> **Input**:
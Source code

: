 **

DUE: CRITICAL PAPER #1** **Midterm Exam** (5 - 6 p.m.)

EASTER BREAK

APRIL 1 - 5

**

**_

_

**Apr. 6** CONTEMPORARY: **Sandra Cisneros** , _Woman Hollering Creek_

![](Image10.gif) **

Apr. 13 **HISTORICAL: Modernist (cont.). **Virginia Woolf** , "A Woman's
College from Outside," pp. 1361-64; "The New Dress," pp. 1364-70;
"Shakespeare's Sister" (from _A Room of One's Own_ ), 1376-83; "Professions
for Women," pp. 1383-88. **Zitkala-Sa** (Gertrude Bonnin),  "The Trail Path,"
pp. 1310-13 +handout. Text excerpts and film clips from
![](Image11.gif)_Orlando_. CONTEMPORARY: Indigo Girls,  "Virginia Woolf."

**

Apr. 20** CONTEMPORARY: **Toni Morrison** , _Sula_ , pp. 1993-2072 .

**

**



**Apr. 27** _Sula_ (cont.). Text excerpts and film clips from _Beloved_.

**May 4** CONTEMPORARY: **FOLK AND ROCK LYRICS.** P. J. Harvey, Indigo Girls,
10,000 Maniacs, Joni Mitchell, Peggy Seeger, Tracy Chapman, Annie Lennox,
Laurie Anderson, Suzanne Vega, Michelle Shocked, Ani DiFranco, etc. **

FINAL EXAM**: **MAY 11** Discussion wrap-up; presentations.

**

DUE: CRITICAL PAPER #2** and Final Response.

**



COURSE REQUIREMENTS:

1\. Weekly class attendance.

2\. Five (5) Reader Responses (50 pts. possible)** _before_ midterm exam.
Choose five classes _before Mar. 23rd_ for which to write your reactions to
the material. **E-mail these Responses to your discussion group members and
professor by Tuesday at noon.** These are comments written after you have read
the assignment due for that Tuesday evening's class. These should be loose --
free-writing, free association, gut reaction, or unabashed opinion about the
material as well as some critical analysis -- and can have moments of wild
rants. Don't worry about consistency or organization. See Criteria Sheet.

> **What is being asked**: Your answer consists solely of the lines from the top of the records above through the line that contains "pp. 1383-88. **Zitkala-Sa**", each echoed exactly.

> **Output for this exercise**:
Source code

: **

DUE: CRITICAL PAPER #1** **Midterm Exam** (5 - 6 p.m.)

EASTER BREAK

APRIL 1 - 5

**

**_

_

**Apr. 6** CONTEMPORARY: **Sandra Cisneros** , _Woman Hollering Creek_

![](Image10.gif) **

Apr. 13 **HISTORICAL: Modernist (cont.). **Virginia Woolf** , "A Woman's
College from Outside," pp. 1361-64; "The New Dress," pp. 1364-70;
"Shakespeare's Sister" (from _A Room of One's Own_ ), 1376-83; "Professions
for Women," pp. 1383-88. **Zitkala-Sa** (Gertrude Bonnin),  "The Trail Path,"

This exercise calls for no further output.